# Is it OK to tap into Dryer Vent?



## Duncanrinaldo (Sep 5, 2007)

Our new townhouse has a massive thick concrete block basement foundation wall....no windows possible.  We notice the basement area (used for computer room and some activities) is humid and lacks air movement...odours remain too long etc.

I am concerned this may be a real problem in the wet winter and start creating rust and mildew on stored items etc.

Not looking for other solutions right now.....just a quick answer to this question:  Can I install a bathroom style vent fan and tap it into the dryer vent that runs up a floor then out? (I know I can, but would the air move up and out or try to find a way out the dryer and serve no purpose that way). 

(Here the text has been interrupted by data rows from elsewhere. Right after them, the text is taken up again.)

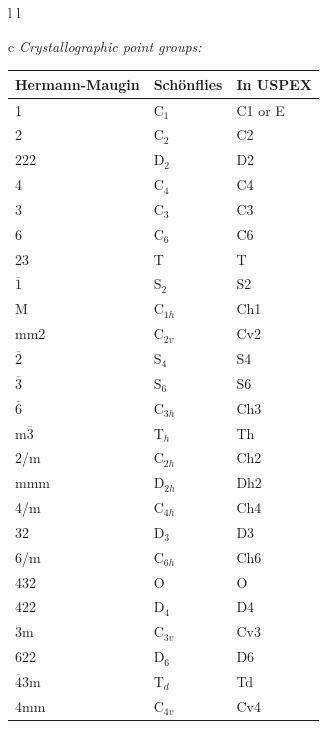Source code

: \documentclass[12pt]{article}
\begin{document}
\begin{tabular}{ l l }

\begin{tabular}{c}
\emph{Crystallographic point groups:} \\

{\footnotesize
\begin{tabular}{|l|l|l|}
\hline
Hermann-Maugin   & Sch\"onflies & In USPEX \\
\hline
1                & C$_1$        & C1 or E  \\
2                & C$_2$        & C2       \\
222              & D$_2$        & D2       \\
4                & C$_4$        & C4       \\
3                & C$_3$        & C3       \\
6                & C$_6$        & C6       \\
23               & T            & T        \\
$\overline{1}$   & S$_2$        & S2       \\
M                & C$_{1h}$     & Ch1      \\
mm2              & C$_{2v}$     & Cv2      \\
$\overline{2}$   & S$_4$        & S4       \\
$\overline{3}$   & S$_6$        & S6       \\
$\overline{6}$   & C$_{3h}$     & Ch3      \\
m$\overline{3}$  & T$_h$        & Th       \\
2/m              & C$_{2h}$     & Ch2      \\
mmm              & D$_{2h}$     & Dh2      \\
4/m              & C$_{4h}$     & Ch4      \\
32               & D$_3$        & D3       \\
6/m              & C$_{6h}$     & Ch6      \\
432              & O            & O        \\
422              & D$_4$        & D4       \\
3m               & C$_{3v}$     & Cv3      \\
622              & D$_6$        & D6       \\
$\overline{4}$3m & T$_d$        & Td       \\
4mm              & C$_{4v}$     & Cv4      \\

\end{tabular}}
\end{tabular}
\end{tabular}
\end{document}
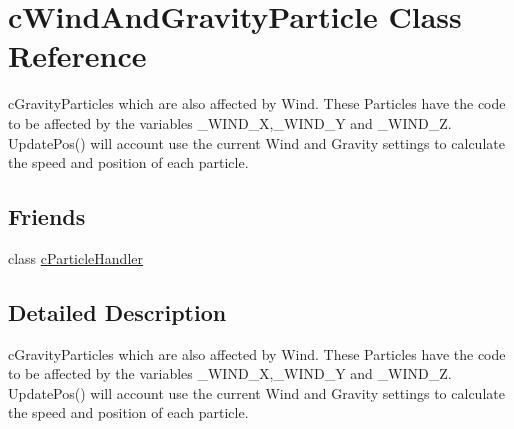 \hypertarget{classc_wind_and_gravity_particle}{
\section{cWindAndGravityParticle Class Reference}
\label{classc_wind_and_gravity_particle}
}


cGravityParticles which are also affected by Wind. These Particles have the code to be affected by the variables \_\-WIND\_\-X,\_\-WIND\_\-Y and \_\-WIND\_\-Z. UpdatePos() will account use the current Wind and Gravity settings to calculate the speed and position of each particle.  


\subsection*{Friends}
\begin{DoxyCompactItemize}
\item 
\hypertarget{classc_wind_and_gravity_particle_ad810bc5f0330a0154ffaabe8d256379c}{
class \hyperlink{classc_wind_and_gravity_particle_ad810bc5f0330a0154ffaabe8d256379c}{cParticleHandler}}
\label{classc_wind_and_gravity_particle_ad810bc5f0330a0154ffaabe8d256379c}

\end{DoxyCompactItemize}


\subsection{Detailed Description}
cGravityParticles which are also affected by Wind. These Particles have the code to be affected by the variables \_\-WIND\_\-X,\_\-WIND\_\-Y and \_\-WIND\_\-Z. UpdatePos() will account use the current Wind and Gravity settings to calculate the speed and position of each particle. 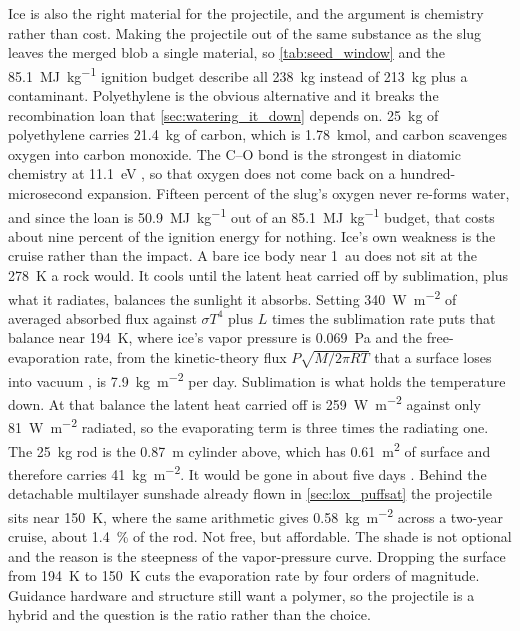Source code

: \documentclass{article}
\begin{document}
Ice is also the right material for the projectile, and the argument is chemistry rather than cost. Making the projectile out of the same substance as the slug leaves the merged blob a single material, so \autoref{tab:seed_window} and the \SI{85.1}{\mega\joule\per\kilogram} ignition budget describe all \SI{238}{\kilogram} instead of \SI{213}{\kilogram} plus a contaminant. Polyethylene is the obvious alternative and it breaks the recombination loan that \autoref{sec:watering_it_down} depends on. \SI{25}{\kilogram} of polyethylene carries \SI{21.4}{\kilogram} of carbon, which is \SI{1.78}{\kilo\mole}, and carbon scavenges oxygen into carbon monoxide. The C--O bond is the strongest in diatomic chemistry at \SI{11.1}{\electronvolt} \cite{crc_handbook}, so that oxygen does not come back on a hundred-microsecond expansion. Fifteen percent of the slug's oxygen never re-forms water, and since the loan is \SI{50.9}{\mega\joule\per\kilogram} out of an \SI{85.1}{\mega\joule\per\kilogram} budget, that costs about nine percent of the ignition energy for nothing. Ice's own weakness is the cruise rather than the impact. A bare ice body near \SI{1}{\astronomicalunit} does not sit at the \SI{278}{\kelvin} a rock would. It cools until the latent heat carried off by sublimation, plus what it radiates, balances the sunlight it absorbs. Setting \SI{340}{\watt\per\square\meter} of averaged absorbed flux against $\sigma T^4$ plus $L$ times the sublimation rate puts that balance near \SI{194}{\kelvin}, where ice's vapor pressure is \SI{0.069}{\pascal} \cite{marti1993ice} and the free-evaporation rate, from the kinetic-theory flux $P\sqrt{M/2\pi R T}$ that a surface loses into vacuum \cite{knudsen1915verdampfung}, is \SI{7.9}{\kilogram\per\square\meter} per day. Sublimation is what holds the temperature down. At that balance the latent heat carried off is \SI{259}{\watt\per\square\meter} against only \SI{81}{\watt\per\square\meter} radiated, so the evaporating term is three times the radiating one. The \SI{25}{\kilogram} rod is the \SI{0.87}{\meter} cylinder above, which has \SI{0.61}{\square\meter} of surface and therefore carries \SI{41}{\kilogram\per\square\meter}. It would be gone in about five days \cite{Katz_aim_is_all_you_need_2025}. Behind the detachable multilayer sunshade already flown in \autoref{sec:lox_puffsat} the projectile sits near \SI{150}{\kelvin}, where the same arithmetic gives \SI{0.58}{\kilogram\per\square\meter} across a two-year cruise, about \SI{1.4}{\percent} of the rod. Not free, but affordable. The shade is not optional and the reason is the steepness of the vapor-pressure curve. Dropping the surface from \SI{194}{\kelvin} to \SI{150}{\kelvin} cuts the evaporation rate by four orders of magnitude. Guidance hardware and structure still want a polymer, so the projectile is a hybrid and the question is the ratio rather than the choice.
\end{document}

The vent fan seems to be the fastest way to move air down and out of the basement.  Thanks to anyone who cares to answer.


----------



## travelover (Sep 6, 2007)

I'd try a dehumidifier first, then see if you need additional ventilation. Messing with the dryer vent risks safety issues, particularly if it is a gas dryer.


----------



## glennjanie (Sep 6, 2007)

Welcome Duncanrinaldo:

I agree with Travleover; the bath vent would have a backflow preventer in the duct but the dryer doesn't. 

If additional ventilation is needed then, I recommend looking at an air and heat exchanger such as the one made by Research Products.

Glenn


----------



## CraigFL (Sep 7, 2007)

I'm going to guess it would be some kind of code violation too which wouldn't be good because of all the dryer fires we've been hearing about lately.


----------